▶ [EXERCISE REQUIREMENTS]:
For the copy, please give all of the data again exactly and leave the pictures out.

▶ [SUPPLIED RECORDS]:
== Segment start ==
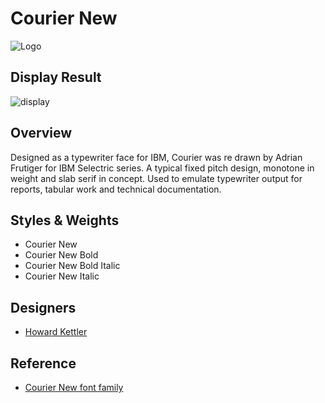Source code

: 
# Courier New



![Logo](https://raw.githubusercontent.com/ProgrammingFonts/ProgrammingFonts/master/font/Courier-New/font-courier-new-sample.png)



## Display Result

![display](https://raw.githubusercontent.com/ProgrammingFonts/ProgrammingFonts/master/font/Courier-New/programming-font-courier-new-display-result.png)


## Overview

Designed as a typewriter face for IBM, Courier was re drawn by Adrian Frutiger for IBM Selectric series. A typical fixed pitch design, monotone in weight and slab serif in concept. Used to emulate typewriter output for reports, tabular work and technical documentation.

## Styles & Weights

- Courier New
- Courier New Bold
- Courier New Bold Italic
- Courier New Italic

## Designers

- [Howard Kettler](https://www.linotype.com/3315/howard-kettler.html)


## Reference

 - [Courier New font family](https://docs.microsoft.com/en-us/typography/font-list/courier-new)
 

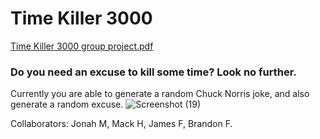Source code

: # Time Killer 3000

[Time Killer 3000 group project.pdf](https://github.com/Nesnah1307/time-killer-3000/files/8208355/Time.Killer.3000.group.project.pdf)

### Do you need an excuse to kill some time? Look no further.

Currently you are able to generate a random Chuck Norris joke, and also generate a random excuse.
![Screenshot (19)](https://user-images.githubusercontent.com/96394025/157366336-7a224735-0124-47f4-a301-5bd672940959.png)

Collaborators: Jonah M, Mack H, James F, Brandon F.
== Segment end ==
▶ [OUTPUT]:
Source code

: 
# Courier New



![Logo](https://raw.githubusercontent.com/ProgrammingFonts/ProgrammingFonts/master/font/Courier-New/font-courier-new-sample.png)



## Display Result

![display](https://raw.githubusercontent.com/ProgrammingFonts/ProgrammingFonts/master/font/Courier-New/programming-font-courier-new-display-result.png)


## Overview

Designed as a typewriter face for IBM, Courier was re drawn by Adrian Frutiger for IBM Selectric series. A typical fixed pitch design, monotone in weight and slab serif in concept. Used to emulate typewriter output for reports, tabular work and technical documentation.

## Styles & Weights

- Courier New
- Courier New Bold
- Courier New Bold Italic
- Courier New Italic

## Designers

- [Howard Kettler](https://www.linotype.com/3315/howard-kettler.html)


## Reference

 - [Courier New font family](https://docs.microsoft.com/en-us/typography/font-list/courier-new)
 

Source code

: # Time Killer 3000

[Time Killer 3000 group project.pdf](https://github.com/Nesnah1307/time-killer-3000/files/8208355/Time.Killer.3000.group.project.pdf)

### Do you need an excuse to kill some time? Look no further.

Currently you are able to generate a random Chuck Norris joke, and also generate a random excuse.
![Screenshot (19)](https://user-images.githubusercontent.com/96394025/157366336-7a224735-0124-47f4-a301-5bd672940959.png)

Collaborators: Jonah M, Mack H, James F, Brandon F.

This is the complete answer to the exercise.